REQUIRED ACTION
Looking through the records below, please work out how many lines contain "result". Give only that number.

DATA

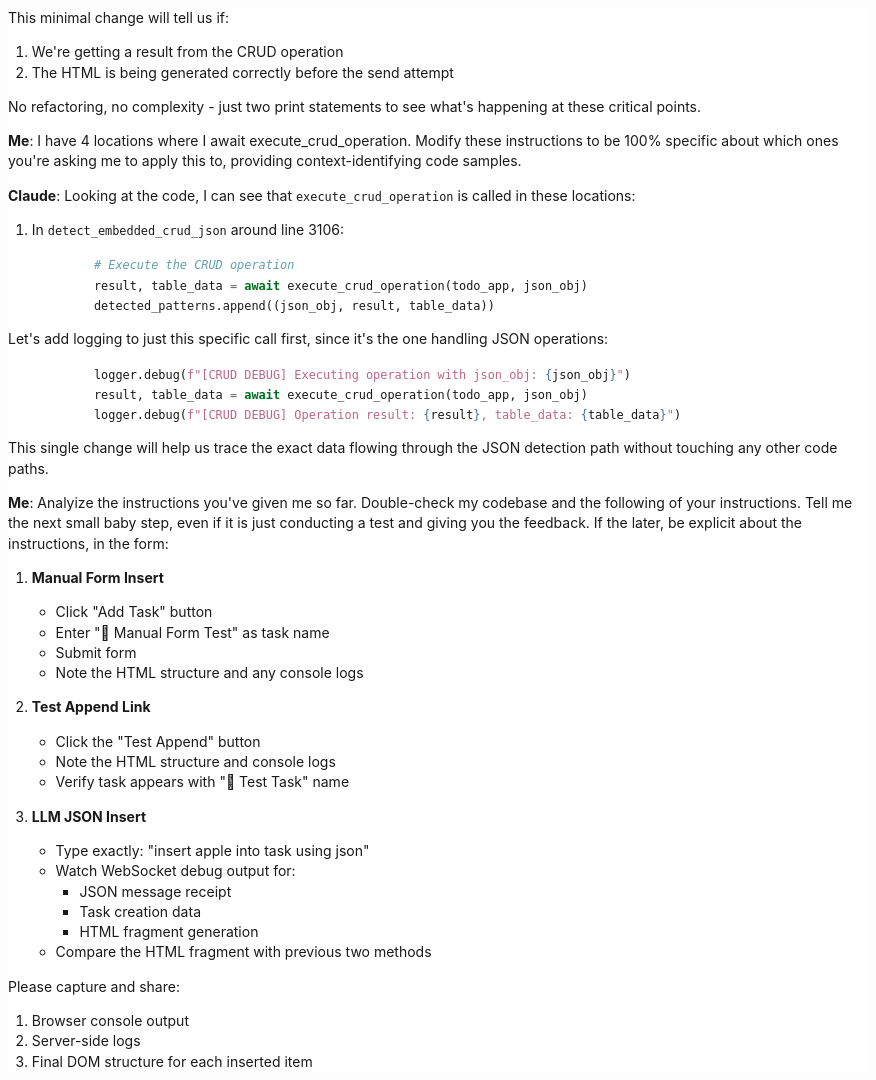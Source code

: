 This minimal change will tell us if:
1. We're getting a result from the CRUD operation
2. The HTML is being generated correctly before the send attempt

No refactoring, no complexity - just two print statements to see what's happening at these critical points.

**Me**: I have 4 locations where I await execute_crud_operation. Modify these instructions to be 100% specific about which ones you're asking me to apply this to, providing context-identifying code samples.

**Claude**: Looking at the code, I can see that `execute_crud_operation` is called in these locations:

1. In `detect_embedded_crud_json` around line 3106:
```python
            # Execute the CRUD operation
            result, table_data = await execute_crud_operation(todo_app, json_obj)
            detected_patterns.append((json_obj, result, table_data))
```

Let's add logging to just this specific call first, since it's the one handling JSON operations:

```python
            logger.debug(f"[CRUD DEBUG] Executing operation with json_obj: {json_obj}")
            result, table_data = await execute_crud_operation(todo_app, json_obj)
            logger.debug(f"[CRUD DEBUG] Operation result: {result}, table_data: {table_data}")
```

This single change will help us trace the exact data flowing through the JSON detection path without touching any other code paths.

**Me**: Analyize the instructions you've given me so far. Double-check my codebase and the following of your instructions. Tell me the next small baby step, even if it is just conducting a test and giving you the feedback. If the later, be explicit about the instructions, in the form:

1. **Manual Form Insert**
   - Click "Add Task" button
   - Enter "🍎 Manual Form Test" as task name
   - Submit form
   - Note the HTML structure and any console logs

2. **Test Append Link**
   - Click the "Test Append" button
   - Note the HTML structure and console logs
   - Verify task appears with "🧪 Test Task" name

3. **LLM JSON Insert**
   - Type exactly: "insert apple into task using json"
   - Watch WebSocket debug output for:
     - JSON message receipt
     - Task creation data
     - HTML fragment generation
   - Compare the HTML fragment with previous two methods

Please capture and share:
1. Browser console output
2. Server-side logs
3. Final DOM structure for each inserted item
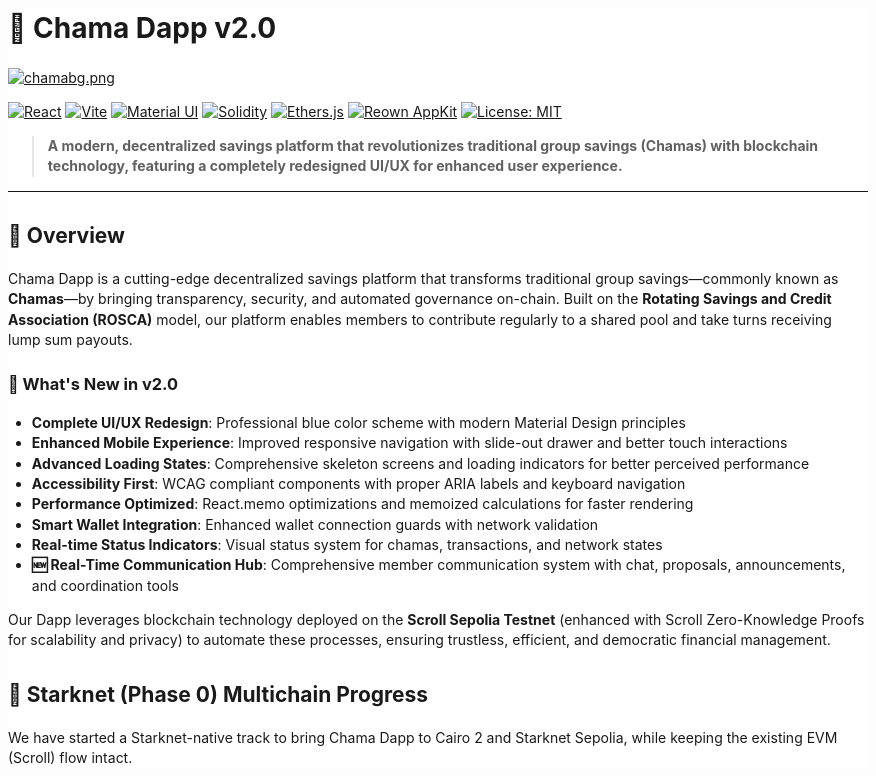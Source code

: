 
# 🏦 Chama Dapp v2.0

[![chamabg.png](https://i.postimg.cc/bvcF7W8v/chamabg.png)](https://postimg.cc/yDjP9fDq)

[![React](https://img.shields.io/badge/React-19.1.0-blue)](https://reactjs.org/)
[![Vite](https://img.shields.io/badge/Vite-6.2.1-blue)](https://vitejs.dev/)
[![Material UI](https://img.shields.io/badge/Material%20UI-v6.4.5-blue)](https://mui.com/)
[![Solidity](https://img.shields.io/badge/Solidity-0.8.26-blue)](https://soliditylang.org/)
[![Ethers.js](https://img.shields.io/badge/Ethers.js-6.13.5-blue)](https://ethers.org/)
[![Reown AppKit](https://img.shields.io/badge/Reown%20AppKit-1.6.9-blue)](https://reown.com/)
[![License: MIT](https://img.shields.io/badge/License-MIT-yellow.svg)](LICENSE)

> **A modern, decentralized savings platform that revolutionizes traditional group savings (Chamas) with blockchain technology, featuring a completely redesigned UI/UX for enhanced user experience.**

---

## 🌟 Overview

Chama Dapp is a cutting-edge decentralized savings platform that transforms traditional group savings—commonly known as **Chamas**—by bringing transparency, security, and automated governance on-chain. Built on the **Rotating Savings and Credit Association (ROSCA)** model, our platform enables members to contribute regularly to a shared pool and take turns receiving lump sum payouts.

### 🚀 What's New in v2.0

- **Complete UI/UX Redesign**: Professional blue color scheme with modern Material Design principles
- **Enhanced Mobile Experience**: Improved responsive navigation with slide-out drawer and better touch interactions
- **Advanced Loading States**: Comprehensive skeleton screens and loading indicators for better perceived performance
- **Accessibility First**: WCAG compliant components with proper ARIA labels and keyboard navigation
- **Performance Optimized**: React.memo optimizations and memoized calculations for faster rendering
- **Smart Wallet Integration**: Enhanced wallet connection guards with network validation
- **Real-time Status Indicators**: Visual status system for chamas, transactions, and network states
- **🆕 Real-Time Communication Hub**: Comprehensive member communication system with chat, proposals, announcements, and coordination tools

Our Dapp leverages blockchain technology deployed on the **Scroll Sepolia Testnet** (enhanced with Scroll Zero-Knowledge Proofs for scalability and privacy) to automate these processes, ensuring trustless, efficient, and democratic financial management.


## 🔷 Starknet (Phase 0) Multichain Progress

We have started a Starknet-native track to bring Chama Dapp to Cairo 2 and Starknet Sepolia, while keeping the existing EVM (Scroll) flow intact.
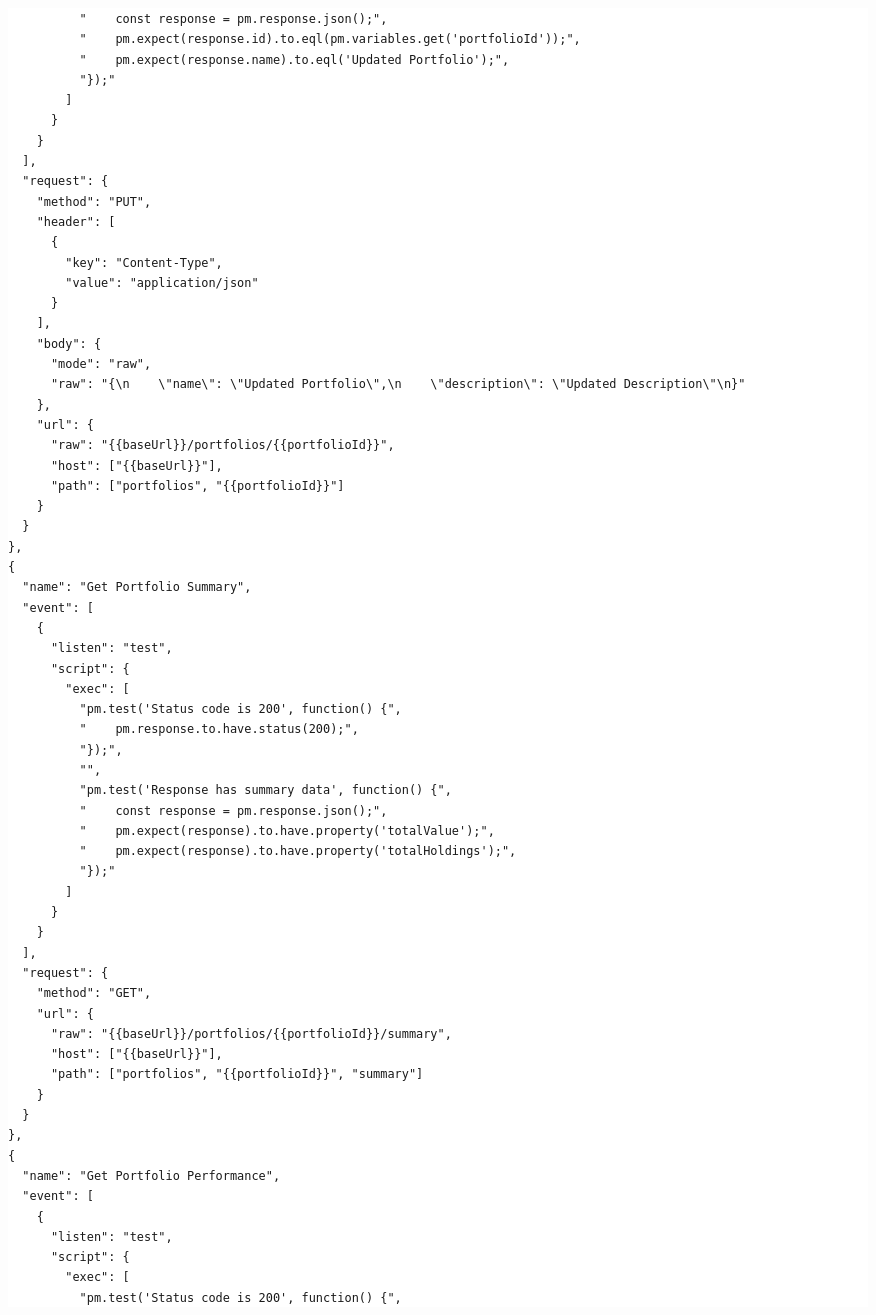               "    const response = pm.response.json();",
              "    pm.expect(response.id).to.eql(pm.variables.get('portfolioId'));",
              "    pm.expect(response.name).to.eql('Updated Portfolio');",
              "});"
            ]
          }
        }
      ],
      "request": {
        "method": "PUT",
        "header": [
          {
            "key": "Content-Type",
            "value": "application/json"
          }
        ],
        "body": {
          "mode": "raw",
          "raw": "{\n    \"name\": \"Updated Portfolio\",\n    \"description\": \"Updated Description\"\n}"
        },
        "url": {
          "raw": "{{baseUrl}}/portfolios/{{portfolioId}}",
          "host": ["{{baseUrl}}"],
          "path": ["portfolios", "{{portfolioId}}"]
        }
      }
    },
    {
      "name": "Get Portfolio Summary",
      "event": [
        {
          "listen": "test",
          "script": {
            "exec": [
              "pm.test('Status code is 200', function() {",
              "    pm.response.to.have.status(200);",
              "});",
              "",
              "pm.test('Response has summary data', function() {",
              "    const response = pm.response.json();",
              "    pm.expect(response).to.have.property('totalValue');",
              "    pm.expect(response).to.have.property('totalHoldings');",
              "});"
            ]
          }
        }
      ],
      "request": {
        "method": "GET",
        "url": {
          "raw": "{{baseUrl}}/portfolios/{{portfolioId}}/summary",
          "host": ["{{baseUrl}}"],
          "path": ["portfolios", "{{portfolioId}}", "summary"]
        }
      }
    },
    {
      "name": "Get Portfolio Performance",
      "event": [
        {
          "listen": "test",
          "script": {
            "exec": [
              "pm.test('Status code is 200', function() {",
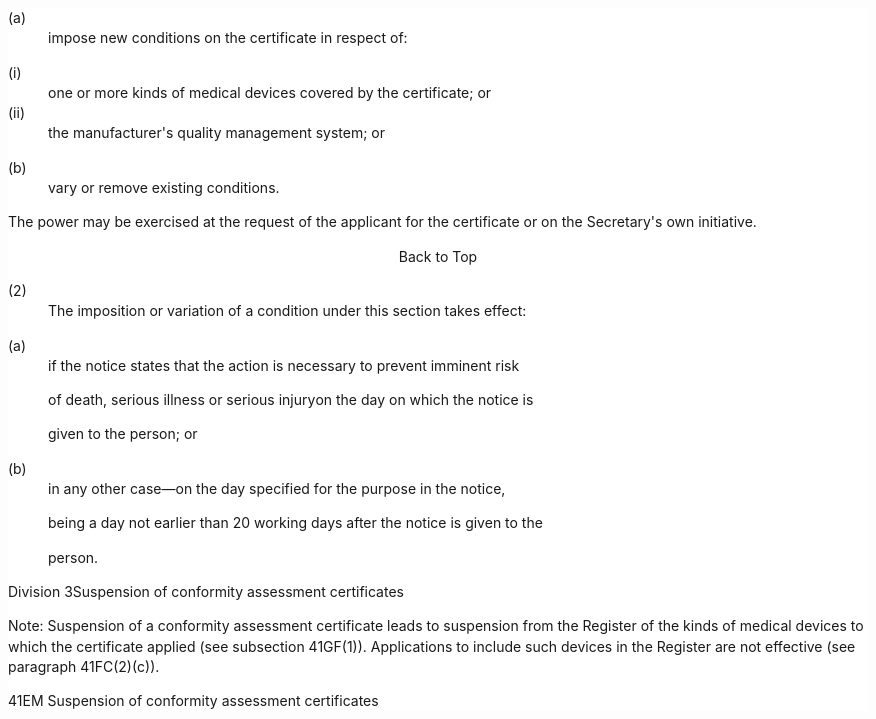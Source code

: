 </dd> </dl></dl>

<dl compact=""><dl compact=""><dl compact="">

<dt>(a)</dt><dd>impose new conditions on the certificate in respect of:

</dd>

</dl></dl></dl>

<dl compact=""><dl compact=""><dl compact=""><dl compact="">

<dt>(i)</dt><dd>one or more kinds of medical devices covered by the certificate; or</dd>

<dt>(ii)</dt><dd>the manufacturer's quality management system; or

</dd>

</dl></dl></dl></dl>

<dl compact=""><dl compact=""><dl compact="">

<dt>(b)</dt><dd>vary or remove existing conditions.

</dd>

</dl></dl></dl>

The power may be exercised at the request of the applicant for the certificate or on the Secretary's own initiative.

<center>Back to Top</center>

<dl compact=""><dl compact="">

<dt>(2)</dt><dd>The imposition or variation of a condition under this section takes effect:

</dd> </dl></dl>

<dl compact=""><dl compact=""><dl compact="">

<dt>(a)</dt><dd>if the notice states that the action is necessary to prevent imminent risk

of death, serious illness or serious injury&#151;on the day on which the notice is

given to the person; or</dd>

<dt>(b)</dt><dd>in any other case&#151;on the day specified for the purpose in the notice,

being a day not earlier than 20 working days after the notice is given to the

person.

</dd>

</dl></dl></dl>

Division&#160;3&#151;Suspension of conformity assessment certificates

Note:	Suspension of a conformity assessment certificate leads to suspension from the Register of the kinds of medical devices to which the certificate applied (see subsection 41GF(1)). Applications to include such devices in the Register are not effective (see paragraph 41FC(2)(c)).

41EM  Suspension of conformity assessment certificates

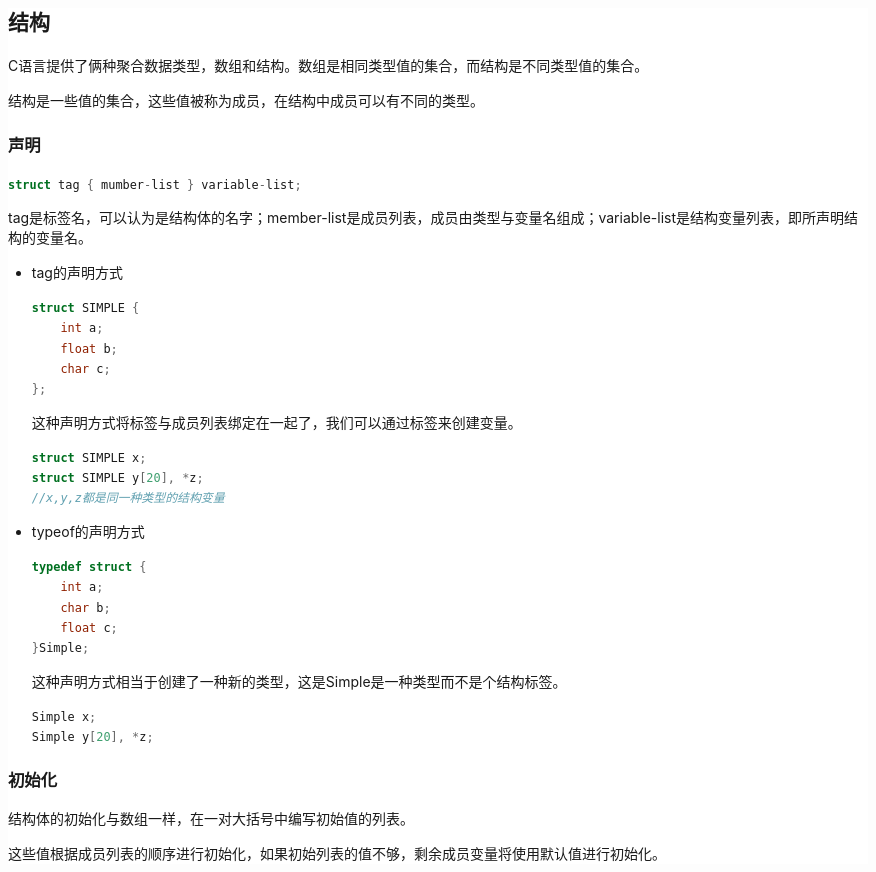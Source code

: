 ## 结构

C语言提供了俩种聚合数据类型，数组和结构。数组是相同类型值的集合，而结构是不同类型值的集合。

结构是一些值的集合，这些值被称为成员，在结构中成员可以有不同的类型。



### 声明

```c
struct tag { mumber-list } variable-list;
```

tag是标签名，可以认为是结构体的名字；member-list是成员列表，成员由类型与变量名组成；variable-list是结构变量列表，即所声明结构的变量名。



- tag的声明方式

  ```c
  struct SIMPLE {
      int a;
      float b;
      char c;
  };
  ```

  这种声明方式将标签与成员列表绑定在一起了，我们可以通过标签来创建变量。

  ```c
  struct SIMPLE x;
  struct SIMPLE y[20], *z;
  //x,y,z都是同一种类型的结构变量
  ```


- typeof的声明方式

  ```c
  typedef struct {
      int a;
      char b;
      float c;
  }Simple;
  ```

  这种声明方式相当于创建了一种新的类型，这是Simple是一种类型而不是个结构标签。

  ```c
  Simple x;
  Simple y[20], *z;
  ```



### 初始化

结构体的初始化与数组一样，在一对大括号中编写初始值的列表。

这些值根据成员列表的顺序进行初始化，如果初始列表的值不够，剩余成员变量将使用默认值进行初始化。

OUTPUT OF THE TASK
5